La casa era grande e fatta di pietre. Anche la scala che le girava intorno era di pietra e finiva al primo piano in una vasta terrazza. Da tutte le finestre vedevi la montagna di un Appennino né dolce né aspro. Perfetto, come solo in Toscana riesce ad esserlo, quasi per vocazione. I prati, non ancora bruciati dal freddo, erano interrotti dalle ginestre, si alternavano ai castagni, alle farnie, pochi ulivi e isolati alberi da frutto. Vicini o più distanti i paesi medievali dai nomi illustri, non lontano, in mezzo alla piana, ma invisibile dalla casa, Arezzo.

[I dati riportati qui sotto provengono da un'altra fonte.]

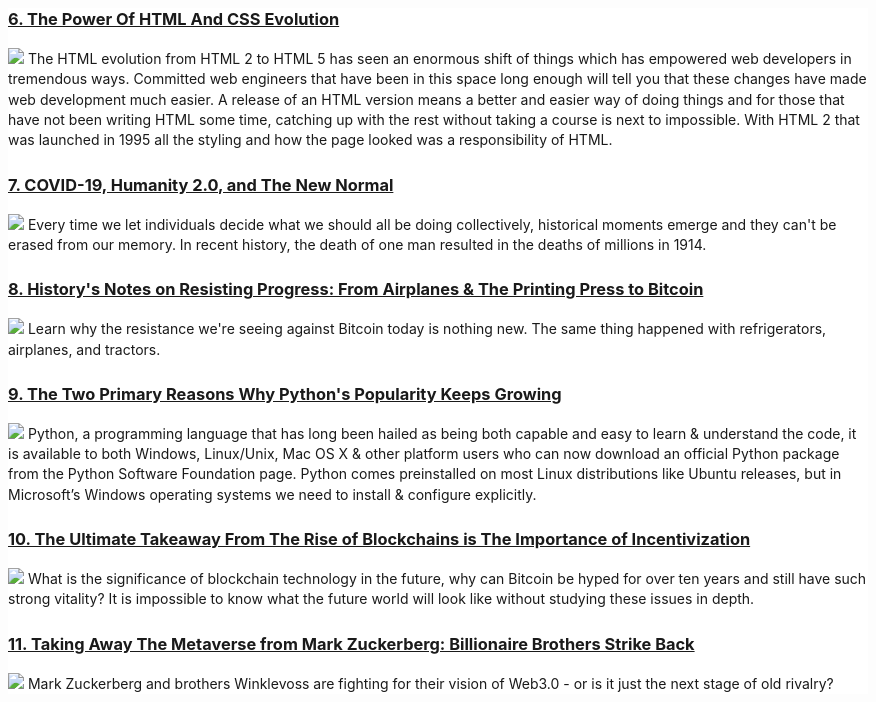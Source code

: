 ### [6. The Power Of HTML And CSS Evolution](https://hackernoon.com/the-power-of-html-and-css-evolution-msx31pr)
![](https://cdn.hackernoon.com/images/3nhao37bBEfHA9RTQ0WNVWfXPD02-gu1q31tp.jpeg)
The HTML evolution from HTML 2 to HTML 5 has seen an enormous shift of things which has empowered web developers in tremendous ways. Committed web engineers that have been in this space long enough will tell you that these changes have made web development much easier. A release of an HTML version means a better and easier way of doing things and for those that have not been writing HTML some time, catching up with the rest without taking a course is next to impossible. With HTML 2 that was launched in 1995 all the styling and how the page looked was a responsibility of HTML.

### [7. COVID-19, Humanity 2.0, and The New Normal](https://hackernoon.com/covid-19-humanity-20-and-the-new-normal-p38832m4)
![](https://cdn.hackernoon.com/drafts/a63413202.png)
Every time we let individuals decide what we should all be doing collectively, historical moments emerge and they can't be erased from our memory. In recent history, the death of one man resulted in the deaths of millions in 1914.

### [8. History's Notes on Resisting Progress: From Airplanes & The Printing Press to Bitcoin](https://hackernoon.com/historys-notes-on-resisting-progress-from-airplanes-and-the-printing-press-to-bitcoin)
![](https://cdn.hackernoon.com/images/yDzNEtxDiBOvPnjKKI6x4QWaKLL2-hz93trj.png)
Learn why the resistance we're seeing against Bitcoin today is nothing new. The same thing happened with refrigerators, airplanes, and tractors. 

### [9. The Two Primary Reasons Why Python's Popularity Keeps Growing](https://hackernoon.com/the-two-primary-reasons-why-pythons-popularity-keeps-growing-7y5q37w2)
![](https://cdn.hackernoon.com/images/amdk3y7v.jpg)
Python, a programming language that has long been hailed as being both capable and easy to learn & understand the code, it is available to both Windows, Linux/Unix, Mac OS X & other platform users who can now download an official Python package from the Python Software Foundation page. Python comes preinstalled on most Linux distributions like Ubuntu releases, but in Microsoft’s Windows operating systems we need to install & configure explicitly. 

### [10. The Ultimate Takeaway From The Rise of Blockchains is The Importance of Incentivization](https://hackernoon.com/the-ultimate-takeaway-from-the-rise-of-blockchains-is-the-importance-of-incentivization-w9hw32vj)
![](https://cdn.hackernoon.com/images/wl9i32bh.jpg)
What is the significance of blockchain technology in the future, why can Bitcoin be hyped for over ten years and still have such strong vitality? It is impossible to know what the future world will look like without studying these issues in depth.

### [11. Taking Away The Metaverse from Mark Zuckerberg: Billionaire Brothers Strike Back](https://hackernoon.com/taking-away-metaverse-from-mark-zuckerberg-billionaire-brothers-strike-back)
![](https://cdn.hackernoon.com/images/XOCd1CDTyoOLClRnyelTjJV0pK22-c70393a.jpeg)
Mark Zuckerberg and brothers Winklevoss are fighting for their vision of Web3.0 - or is it just the next stage of old rivalry?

La casa e gli amici erano quanto di più affettuoso si possa immaginarsi. Erano finiti lassù da non molti anni e avevano fatto come le api, avevano curato in ogni minimo dettaglio l’esterno, il prato in pendenza, il viale d’accesso, il taglio degli alberi stranieri e le nuove piantate di alberi autoctoni. E all’interno, a piano terra e al primo piano, diffondendo armoniosamente mobili, stufe, libri e oggetti familiari.
Durante il giorno avevamo vagato per campi e paesi, in macchina e a piedi, verso il crinale della montagna, seguendo il filo della Linea Gotica. A sera, vicino alla stufa economica, si mangiava e si parlava. Di ricordi e cose molto vecchie, e dei ragazzi, così confusi e spaventati, del futuro che vattelapesca cosa mai o molto poco gli potrà riservare. E naturalmente di Piero della Francesca. E della natura che qui ti circonda dai quattro lati. Dei vicini di casa simpatici o strambi, dei tanti inglesi che qui hanno scelto di metter su casa. Ma anche e inevitabilmente, perché siamo a pochi chilometri dalla Linea Gotica, dell’ultima guerra, di quando i tedeschi scappavano e gli alleati risalivano, con molta calma, un’Italia spaccata in due come una mela.
Durante l’ultimo anno di guerra fu il capitano dell’8° Armata Tony Clarke, contravvenendo agli ordini e per amore del bello, a salvare San Sepolcro e le opere di Piero della Francesca. Amava Piero e la sua Resurrezione, o semplicemente era convinto che i tedeschi si fossero già spostati un po’ più a nord, verso Pieve Santo Stefano, là avevano intenzione di attestarsi, resistendo fino a quando fosse pronto quel tratto di Linea Gotica appena qualche chilometro sopra il crinale. Così San Sepolcro si salvò, mentre Pieve Santo Stefano fu rasa al suolo, distrutta non dai bombardamenti americani o dai mortai inglesi della 43° Divisione Corazzata Falco, ma dalle mine che i tedeschi fecero brillare come se il paese fosse una cava di arenaria. Il paese si sbriciolò in ogni sua pietra. Resistere all’avanzata alleata era più facile dietro trincee di macerie piuttosto che scavando buche, e a da quella posizione, da quello che era stata Pieve Santo Stefano e ora era solo un cumulo di sassi, potevano controllare tutta la valle del Tevere. Quell’inverno e quella primavera non finivano mai, la Linea Gotica fu abbandonata solo nell’aprile del 1945. Quando gli abitanti di Pieve Santo Stefano, sfollati nei borghi vicini o nelle campagne, tornarono alle loro case, non ne trovarono in piedi nemmeno una.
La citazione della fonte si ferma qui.